Das auf einer Hebebühne errichtete Bühnenbild lässt die politischen Verhältnisse auch optisch kippen. TV-Foto: Friedemann Vetter

Trier. Was für ein Schicksal im frühen 18. Jahrhundert: Der Jude Joseph Süss, Mitglied einer verfemten und verhassten Gesellschaftsgruppe, steigt als Bankier und Finanzberater zum enorm einflussreichen Geheimrat am Hof des Herzogs von Württemberg auf - und wird nach dessen Tod Opfer eines von der Öffentlichkeit geforderten und bei der Hinrichtung begeistert gefeierten Justizmordes.

Die Oper zeigt Süß im Gefängnis, kurz vor der Urteilsvollstreckung. Alptraumhaft tauchen Figuren aus seiner Vergangenheit auf, gruppieren sich zu einem Totentanz, befeuert von einer spannungsgeladenen, vielschichtigen Musik.

Das intelligente Bühnenbild (Gerd Hoffmann und Arlette Schwanenberg) erlaubt immer wieder schnelle Wechsel zwischen der Gefängnisszene im "Keller" und dem Blick auf die Karrierestationen von Süß. Der obere Teil der Hebebühne ist mit einem Labyrinth ausgestattet, das sich - mit kraftvollem, aber nicht plattem Symbolismus - in eine schiefe Ebene verwandelt, wenn die Verhältnisse umkippen.

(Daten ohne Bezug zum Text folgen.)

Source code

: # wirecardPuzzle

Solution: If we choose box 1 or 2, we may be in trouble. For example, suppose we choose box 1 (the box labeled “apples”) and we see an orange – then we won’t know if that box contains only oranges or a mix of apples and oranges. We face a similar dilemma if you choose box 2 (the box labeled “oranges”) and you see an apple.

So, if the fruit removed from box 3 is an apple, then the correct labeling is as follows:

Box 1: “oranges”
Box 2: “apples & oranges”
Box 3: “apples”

Überhaupt ist nichts an diesem Abend platt. Keine Schwarz-Weiß-Zeichnungen, keine Klischees, keine Pseudo-Historisierung, aber auch keine zwanghafte Aktualisierung. Alexander Trauths genau, stimmstark und mit kluger Kraftaufteilung gesungene Titelpartie zeigt kein armes, wehrloses Opfer, sondern einen machtbewussten Taktiker, der die Gier des Herzogs nach Geld und Frauen bedient, obwohl er die Amoralität erkennt.

Zwei Architekten der Macht



Konkret und fassbar arbeitet Regisseur Sven Grützmacher den Hahnenkampf zwischen Süß und dem geltungssüchtigen Politiker Weissensee (ausgesprochen prägnant und präsent: Peter Koppelmann) heraus. Zwei Architekten der Macht, die vor allem eines unterscheidet: Der Umstand, dass Joseph Süß ein Verachteter ist, ein Jude, gegen den sich beliebige Klischees mobilisieren lassen. Man kann ihm die Schuld für alles in die Schuhe schieben, weil die Menschen daran glauben wollen, dass ihm alles zuzutrauen ist.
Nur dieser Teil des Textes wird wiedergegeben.